Tuesday 29 May 2012 by Bradley M. Kuhn
As most readers might have guessed, my work at Software Freedom Conservancy has been so demanding in the last few months that I've been unable to blog, although I have kept up (along with my co-host Karen Sandler) releasing new episodes of the Free as in Freedom oggcast.
Today, Karen and I released a special episode of FaiF (which is merely special because it was released during a week that we don't normally release a show). In it, Karen and I discuss in detail Conservancy's announcement today of its new coordinated compliance program that includes many copyright holders and projects.

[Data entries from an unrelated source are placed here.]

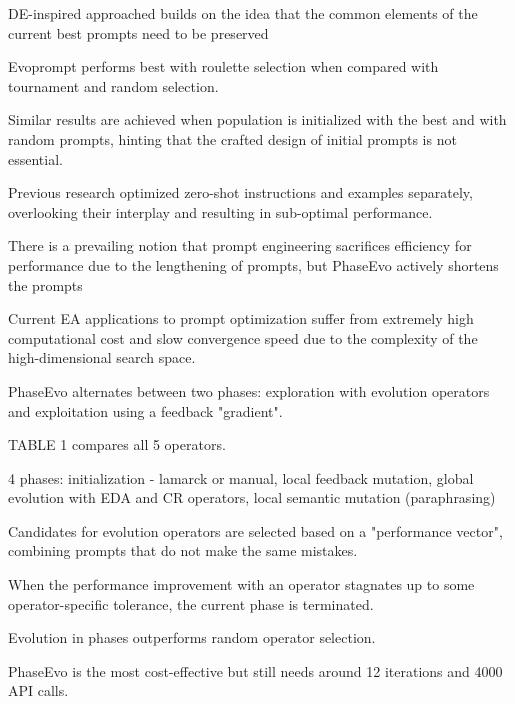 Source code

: DE-inspired approached builds on the idea that the common elements of the current best prompts need to be preserved \cite{guo2024connectinglargelanguagemodels}

Evoprompt performs best with roulette selection when compared with tournament and random selection. \cite{guo2024connectinglargelanguagemodels}

Similar results are achieved when population is initialized with the best and with random prompts, hinting that the crafted design of initial prompts is not essential. \cite{guo2024connectinglargelanguagemodels}


Previous research optimized zero-shot instructions and examples separately, overlooking their interplay and resulting in sub-optimal performance. \cite{cui2024phaseevounifiedincontextprompt}

There is a prevailing notion that prompt engineering sacrifices efficiency for performance due to the lengthening of prompts, but PhaseEvo actively shortens the prompts \cite{cui2024phaseevounifiedincontextprompt}

Current EA applications to prompt optimization suffer from extremely high computational cost and slow convergence speed due to the complexity of the high-dimensional search space. \cite{cui2024phaseevounifiedincontextprompt}

PhaseEvo alternates between two phases: exploration with evolution operators and exploitation using a feedback "gradient". \cite{cui2024phaseevounifiedincontextprompt}

TABLE 1  compares all 5 operators.  \cite{cui2024phaseevounifiedincontextprompt}

4 phases: initialization - lamarck or manual, local feedback mutation, global evolution with EDA and CR operators, local semantic mutation (paraphrasing) \cite{cui2024phaseevounifiedincontextprompt}

Candidates for evolution operators are selected based on a "performance vector", combining prompts that do not make the same mistakes.  \cite{cui2024phaseevounifiedincontextprompt}

When the performance improvement with an operator stagnates up to some operator-specific tolerance, the current phase is terminated. \cite{cui2024phaseevounifiedincontextprompt}

Evolution in phases outperforms random operator selection. \cite{cui2024phaseevounifiedincontextprompt}

PhaseEvo is the most cost-effective but still needs around 12 iterations and 4000 API calls. \cite{cui2024phaseevounifiedincontextprompt}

This new program is an outgrowth of the debate that happened over the last few months regarding Conservancy's GPL compliance efforts. Specifically, I noticed that, buried in the FUD over the last four months regarding GPL compliance, there was one key criticism that was valid and couldn't be ignored: Linux copyright holders should be involved in compliance actions on embedded systems. Linux is a central component of such work, and the BusyBox developers agreed wholeheartedly that having some Linux developers involved with compliance would be very helpful. Conservancy has addressed this issue by building a broad coalition of copyright holders in many different projects who seek to work on compliance with Conservancy, including not just Linux and BusyBox, but other projects as well.
I'm looking forward in my day job to working collaboratively with copyright holders of many different projects to uphold the rights guaranteed by GPL. I'm also elated at the broad showing of support by other Conservancy projects. In addition to the primary group in the announcement (i.e., copyright holders in BusyBox, Samba and Linux), a total of seven other GPL'd and/or LGPL'd projects have chosen Conservancy to handle compliance efforts. It's clear that Conservancy's compliance efforts are widely supported by many projects.
The funniest part about all this, though, is that while there has been
no end of discussion of Conservancy's and other's compliance efforts
this year, most Free Software users never actually have to deal with
the details of compliance. Requirements of most copyleft licenses like
GPL generally trigger on distribution of the software —
particularly distribution of binaries. Since most users simply receive
distribution of binaries, and run them locally on their own computer,
rarely do they face complex issues of compliance. As the GPLv2
The act of running the Program is not restricted.